Und dann sitze ich im Riesenrad des Tivoli-Park in Kopenhagen mit meinem damaligen Lebensabschnittsgefährten. Die Schiffsreise über die kalte Nordsee von Travemünde nach Kopenhagen taucht in meiner Erinnerung auf und ich sehe uns im verregneten Kopenhagen lustwandeln im gelben Ostfriesennerz und jede Menge Hot Dogs verzehren. Wir nahmen damals an, es sei die Nationalspeise der Dänen, weil sie an fast jeder Ecke angeboten wurden.
Ich bekomme Lust auf Hot Dogs ! Aber doch nicht auf dem Weihnachtsmarkt !
Unter der roten Weihnachtsmütze sind alle Menschen gleich...
Vor dem Flammkuchenstand treffe ich auf eine Gruppe Holländer mit Nikolausmützen auf dem Kopf. Sie sind fröhlich, tragen eine kleine Glühweinfahne vor sich her und singen während des Wartens auf die Flammkuchen „What shall we do with the drunken Sailor...“. So viel gute Laune in der Mittagspause ist fast so unerträglich, wie Schlagsahne auf Reibekuchen und ich ziehe weiter zum Rathausvorplatz.
Hier bahne ich mir meinen Weg durch eine Gruppe Engländer, die ebenfalls mit lustigen Gesichtern und roten Weihnachtsmützen in ihre Glühweinbecher schauen.
Stelle dir vor es ist Weihnachtsmarkt und vom Rathaus aus wird die Revolution ausgerufen !
Vor dem Rathaus wird Handwerkskunst verkauft und hier steht auch der legendäre Weißwein-Glühwein-Stand, zu dem offensichtlich jeder, der in dieser Stadt auf Weihnachtsmärkten bummelt, mindestens einmal in der Saison hingeht. Am hellen Tag stehen dort schon Trauben von glühweindurstigen Besuchern an und ihre Augen funkeln in Vorfreude auf das heiße Getränk mit den leuchtenden Glühbirnchen an der Tannendekoration um die Wette.

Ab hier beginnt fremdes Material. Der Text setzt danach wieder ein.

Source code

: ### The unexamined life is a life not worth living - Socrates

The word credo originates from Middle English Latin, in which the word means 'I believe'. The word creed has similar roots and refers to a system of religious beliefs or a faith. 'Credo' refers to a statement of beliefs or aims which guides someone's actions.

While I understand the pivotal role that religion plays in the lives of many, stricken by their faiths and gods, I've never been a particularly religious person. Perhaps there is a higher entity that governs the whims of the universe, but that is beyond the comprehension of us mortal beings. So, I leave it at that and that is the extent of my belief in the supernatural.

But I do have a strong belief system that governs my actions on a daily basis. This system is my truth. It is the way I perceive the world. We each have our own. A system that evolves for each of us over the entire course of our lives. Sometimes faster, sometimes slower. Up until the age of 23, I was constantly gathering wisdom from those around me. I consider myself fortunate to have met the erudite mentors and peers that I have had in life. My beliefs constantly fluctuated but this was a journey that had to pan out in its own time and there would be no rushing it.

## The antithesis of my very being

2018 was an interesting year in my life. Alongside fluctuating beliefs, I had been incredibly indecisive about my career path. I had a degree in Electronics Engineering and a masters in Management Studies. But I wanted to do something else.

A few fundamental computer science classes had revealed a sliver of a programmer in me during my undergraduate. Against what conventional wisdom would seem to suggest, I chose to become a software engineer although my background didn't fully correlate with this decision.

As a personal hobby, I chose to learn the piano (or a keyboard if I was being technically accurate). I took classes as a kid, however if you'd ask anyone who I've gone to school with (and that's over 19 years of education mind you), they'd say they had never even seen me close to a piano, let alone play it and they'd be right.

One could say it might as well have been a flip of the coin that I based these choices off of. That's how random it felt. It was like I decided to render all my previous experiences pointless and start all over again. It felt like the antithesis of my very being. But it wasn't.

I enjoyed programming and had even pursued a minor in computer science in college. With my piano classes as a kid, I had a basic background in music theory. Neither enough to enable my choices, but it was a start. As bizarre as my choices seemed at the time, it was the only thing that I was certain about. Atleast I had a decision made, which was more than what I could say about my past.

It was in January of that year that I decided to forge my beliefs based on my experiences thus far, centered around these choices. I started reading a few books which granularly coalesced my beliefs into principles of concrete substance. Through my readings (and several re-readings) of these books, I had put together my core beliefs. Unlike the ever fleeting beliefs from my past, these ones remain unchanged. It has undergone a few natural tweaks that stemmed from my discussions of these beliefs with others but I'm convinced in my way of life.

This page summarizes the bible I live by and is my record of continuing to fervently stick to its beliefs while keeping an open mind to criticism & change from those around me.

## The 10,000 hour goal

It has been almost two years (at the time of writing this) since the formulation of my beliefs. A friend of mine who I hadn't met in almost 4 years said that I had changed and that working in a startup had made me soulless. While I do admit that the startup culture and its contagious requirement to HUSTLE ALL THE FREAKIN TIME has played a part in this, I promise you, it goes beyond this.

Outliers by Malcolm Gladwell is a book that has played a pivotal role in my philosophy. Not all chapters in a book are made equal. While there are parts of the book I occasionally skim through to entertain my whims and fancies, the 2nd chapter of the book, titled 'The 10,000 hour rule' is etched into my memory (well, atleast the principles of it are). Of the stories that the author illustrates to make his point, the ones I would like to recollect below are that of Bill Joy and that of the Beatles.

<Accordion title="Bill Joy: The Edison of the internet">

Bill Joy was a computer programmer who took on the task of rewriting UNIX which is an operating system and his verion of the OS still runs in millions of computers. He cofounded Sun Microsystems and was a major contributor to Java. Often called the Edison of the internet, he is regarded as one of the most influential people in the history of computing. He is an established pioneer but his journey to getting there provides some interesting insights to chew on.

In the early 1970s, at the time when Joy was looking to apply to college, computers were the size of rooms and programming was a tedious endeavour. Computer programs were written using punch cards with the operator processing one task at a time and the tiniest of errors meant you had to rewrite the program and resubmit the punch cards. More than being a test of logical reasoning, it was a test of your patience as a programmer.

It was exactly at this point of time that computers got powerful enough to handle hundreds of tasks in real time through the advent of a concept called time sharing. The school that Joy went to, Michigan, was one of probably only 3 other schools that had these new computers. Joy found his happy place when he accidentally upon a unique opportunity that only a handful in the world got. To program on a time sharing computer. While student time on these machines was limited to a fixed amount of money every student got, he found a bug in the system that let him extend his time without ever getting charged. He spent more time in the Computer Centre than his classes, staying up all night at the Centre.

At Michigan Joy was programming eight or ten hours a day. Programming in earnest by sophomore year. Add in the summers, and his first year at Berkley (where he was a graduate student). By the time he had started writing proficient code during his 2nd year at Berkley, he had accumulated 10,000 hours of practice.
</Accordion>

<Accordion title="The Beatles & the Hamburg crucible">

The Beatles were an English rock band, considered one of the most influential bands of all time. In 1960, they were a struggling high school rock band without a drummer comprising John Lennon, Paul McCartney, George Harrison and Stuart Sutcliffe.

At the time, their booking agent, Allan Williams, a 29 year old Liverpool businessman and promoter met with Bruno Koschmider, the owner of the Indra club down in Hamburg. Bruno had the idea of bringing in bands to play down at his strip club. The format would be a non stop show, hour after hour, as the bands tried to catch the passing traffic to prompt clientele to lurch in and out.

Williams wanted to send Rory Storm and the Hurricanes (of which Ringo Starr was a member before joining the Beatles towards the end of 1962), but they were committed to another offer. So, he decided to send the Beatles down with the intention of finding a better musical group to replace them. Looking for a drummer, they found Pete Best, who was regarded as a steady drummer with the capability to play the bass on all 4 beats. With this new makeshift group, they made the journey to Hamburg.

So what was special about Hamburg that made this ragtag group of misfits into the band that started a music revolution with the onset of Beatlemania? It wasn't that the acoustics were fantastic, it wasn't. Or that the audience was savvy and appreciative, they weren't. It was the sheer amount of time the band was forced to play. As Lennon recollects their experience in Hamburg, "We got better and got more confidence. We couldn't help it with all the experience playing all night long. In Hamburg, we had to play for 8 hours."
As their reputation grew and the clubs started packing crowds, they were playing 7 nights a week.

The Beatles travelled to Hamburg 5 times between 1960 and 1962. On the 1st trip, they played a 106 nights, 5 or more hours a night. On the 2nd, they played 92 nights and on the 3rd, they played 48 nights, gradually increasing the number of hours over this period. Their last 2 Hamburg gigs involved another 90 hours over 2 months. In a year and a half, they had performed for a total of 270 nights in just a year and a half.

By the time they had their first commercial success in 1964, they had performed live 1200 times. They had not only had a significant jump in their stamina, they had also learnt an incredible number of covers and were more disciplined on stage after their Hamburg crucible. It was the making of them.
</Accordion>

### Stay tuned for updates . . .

Was würde bloß geschehen, wenn genau in diesem Moment jemand vom Balkon des Rathauses eine Revolution ausrufen würde ? Lachen Sie nicht ! Das ist alles schon da gewesen. In den neunziger Jahren wurde das Leben Heinrich Heines in Düsseldorf von vielen Schauspielern über Stunden an vier verschiedenen Orten aufgeführt. Und dazu gehörte auch das Ausrufen der französischen Revolution von eben diesem Rathaus mit dem unwiderstehlichen weißen Glühwein. Aber roten Glühwein, der einer Revolution Rechnung tragen würde, gibt es dort auch - neben vielen anderen Getränken, die bei den Gästen eine vorweihnachtliche Stimmung erzeugen sollen.
Mam, Mam, schnapp dich de Pann, mir wolle Rievkoche han !

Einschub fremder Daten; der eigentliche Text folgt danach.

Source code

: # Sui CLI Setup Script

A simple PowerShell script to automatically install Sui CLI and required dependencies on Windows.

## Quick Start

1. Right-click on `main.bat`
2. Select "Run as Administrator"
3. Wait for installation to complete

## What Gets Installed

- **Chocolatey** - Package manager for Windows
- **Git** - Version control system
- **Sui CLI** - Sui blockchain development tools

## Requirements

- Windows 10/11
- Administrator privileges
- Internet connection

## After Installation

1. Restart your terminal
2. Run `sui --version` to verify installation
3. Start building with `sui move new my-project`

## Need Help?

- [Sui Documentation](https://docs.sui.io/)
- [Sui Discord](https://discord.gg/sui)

Bei der Frage nach einem lukullischen Eßgenuß, siegen letztlich die Reibekuchen. Stumm an den heißen Küchlein kauend stehe ich mit anderen Reibekuchengenießern an einem kleinen Tisch und wir schmatzen und schnurren und fühlen uns wohl. Die Wangen röten sich, die Pappteller leeren sich und ein Gespräch über Zeiten, wo Reibekuchen in der Küche gebacken wurden, während die Gäste um den Küchentisch saßen und diese frisch aus der Pfanne serviert bekamen, entwickelte sich. Beim vielen Erzählen über die Reibekuchen der Oma und der Mutter stellt sich erneut Hunger ein, und – nein ich glaube es nicht – ich ordere tatsächlich nach den drei Reibekuchen noch einen weiteren einzelnen Reibekuchen, sozusagen als Nachschlag und verweile in Gedanken noch lange in unserer damaligen Wohnküche, wo in der schmiedeeisernen Pfanne auf dem Kohleherd die Reibekuchen brutzelten. Schön, so ein Weihnachtsmarkt, er schenkt auch gleichzeitig kleine Reisen in die Vergangenheit.
Sind Weihnachtsmärkte Kunst ?
Ich stelle mir in der Stadt der Kunst die Frage, ob auch Weihnachtsmärkte „Kunst“ sind ? Die Antwort liegt hier, wie immer, in den Augen des Betrachters.
Mit meinem dritten Auge versuchte ich ein wenig, die Kunst der Farbe „rot“ einzufangen und wünsche ein vergnügliches Betrachten der Fotos.
Vielleicht können die Leser die Frage, ob Weihnachtsmärkte "Kunst" sind, ja beantworten ?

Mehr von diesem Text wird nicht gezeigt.